Scan the records below. Copy every line in which the word "prefix" appears.

Stored data:

◇ ◇ ◇ ◇

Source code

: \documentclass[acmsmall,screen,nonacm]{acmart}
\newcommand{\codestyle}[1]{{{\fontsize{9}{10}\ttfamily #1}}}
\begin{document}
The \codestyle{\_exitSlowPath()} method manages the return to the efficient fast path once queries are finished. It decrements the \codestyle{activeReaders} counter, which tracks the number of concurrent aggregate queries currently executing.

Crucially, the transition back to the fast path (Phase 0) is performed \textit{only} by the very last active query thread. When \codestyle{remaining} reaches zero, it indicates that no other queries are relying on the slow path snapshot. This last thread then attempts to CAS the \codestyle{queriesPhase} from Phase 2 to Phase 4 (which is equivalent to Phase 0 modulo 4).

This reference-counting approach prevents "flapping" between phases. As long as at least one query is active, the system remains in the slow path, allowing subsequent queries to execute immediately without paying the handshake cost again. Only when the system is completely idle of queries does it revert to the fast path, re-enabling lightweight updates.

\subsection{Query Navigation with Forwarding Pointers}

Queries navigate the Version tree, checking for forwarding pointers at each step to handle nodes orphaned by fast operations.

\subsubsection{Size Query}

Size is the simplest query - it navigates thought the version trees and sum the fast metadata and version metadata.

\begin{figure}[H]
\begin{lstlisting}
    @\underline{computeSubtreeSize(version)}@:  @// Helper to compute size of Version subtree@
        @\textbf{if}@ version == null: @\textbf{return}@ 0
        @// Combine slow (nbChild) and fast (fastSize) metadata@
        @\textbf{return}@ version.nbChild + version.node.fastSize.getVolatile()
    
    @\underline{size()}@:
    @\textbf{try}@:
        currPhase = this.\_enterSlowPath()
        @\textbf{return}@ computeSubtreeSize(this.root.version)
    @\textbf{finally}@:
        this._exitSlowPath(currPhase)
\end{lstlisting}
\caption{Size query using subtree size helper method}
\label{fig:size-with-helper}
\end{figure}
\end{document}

◇ ◇ ◇ ◇

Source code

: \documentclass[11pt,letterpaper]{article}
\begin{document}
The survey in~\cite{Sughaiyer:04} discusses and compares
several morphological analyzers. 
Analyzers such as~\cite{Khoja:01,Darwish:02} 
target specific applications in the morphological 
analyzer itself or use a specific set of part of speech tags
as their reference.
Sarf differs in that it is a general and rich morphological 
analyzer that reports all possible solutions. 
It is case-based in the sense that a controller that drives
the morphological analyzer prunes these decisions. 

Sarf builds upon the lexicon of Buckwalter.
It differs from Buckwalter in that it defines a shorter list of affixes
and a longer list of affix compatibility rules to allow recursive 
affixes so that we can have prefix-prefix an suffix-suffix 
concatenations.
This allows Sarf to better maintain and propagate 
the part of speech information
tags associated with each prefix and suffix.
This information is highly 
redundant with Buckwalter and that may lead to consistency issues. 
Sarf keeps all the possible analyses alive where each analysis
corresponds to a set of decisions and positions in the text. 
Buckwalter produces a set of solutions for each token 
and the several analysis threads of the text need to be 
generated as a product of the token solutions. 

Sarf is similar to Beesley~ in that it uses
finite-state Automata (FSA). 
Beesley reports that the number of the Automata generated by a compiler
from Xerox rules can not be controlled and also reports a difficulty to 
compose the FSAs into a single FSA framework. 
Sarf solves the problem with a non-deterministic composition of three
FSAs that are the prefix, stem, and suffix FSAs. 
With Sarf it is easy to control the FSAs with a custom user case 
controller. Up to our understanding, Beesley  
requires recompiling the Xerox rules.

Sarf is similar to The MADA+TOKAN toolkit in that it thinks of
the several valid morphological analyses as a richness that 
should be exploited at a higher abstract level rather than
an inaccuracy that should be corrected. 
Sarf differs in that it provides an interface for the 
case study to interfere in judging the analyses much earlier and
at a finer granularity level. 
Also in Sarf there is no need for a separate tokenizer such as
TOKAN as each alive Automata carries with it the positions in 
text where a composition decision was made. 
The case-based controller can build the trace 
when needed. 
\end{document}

◇ ◇ ◇ ◇

_RESPONSE AREA_
affixes so that we can have prefix-prefix an suffix-suffix 
tags associated with each prefix and suffix.
FSAs that are the prefix, stem, and suffix FSAs. 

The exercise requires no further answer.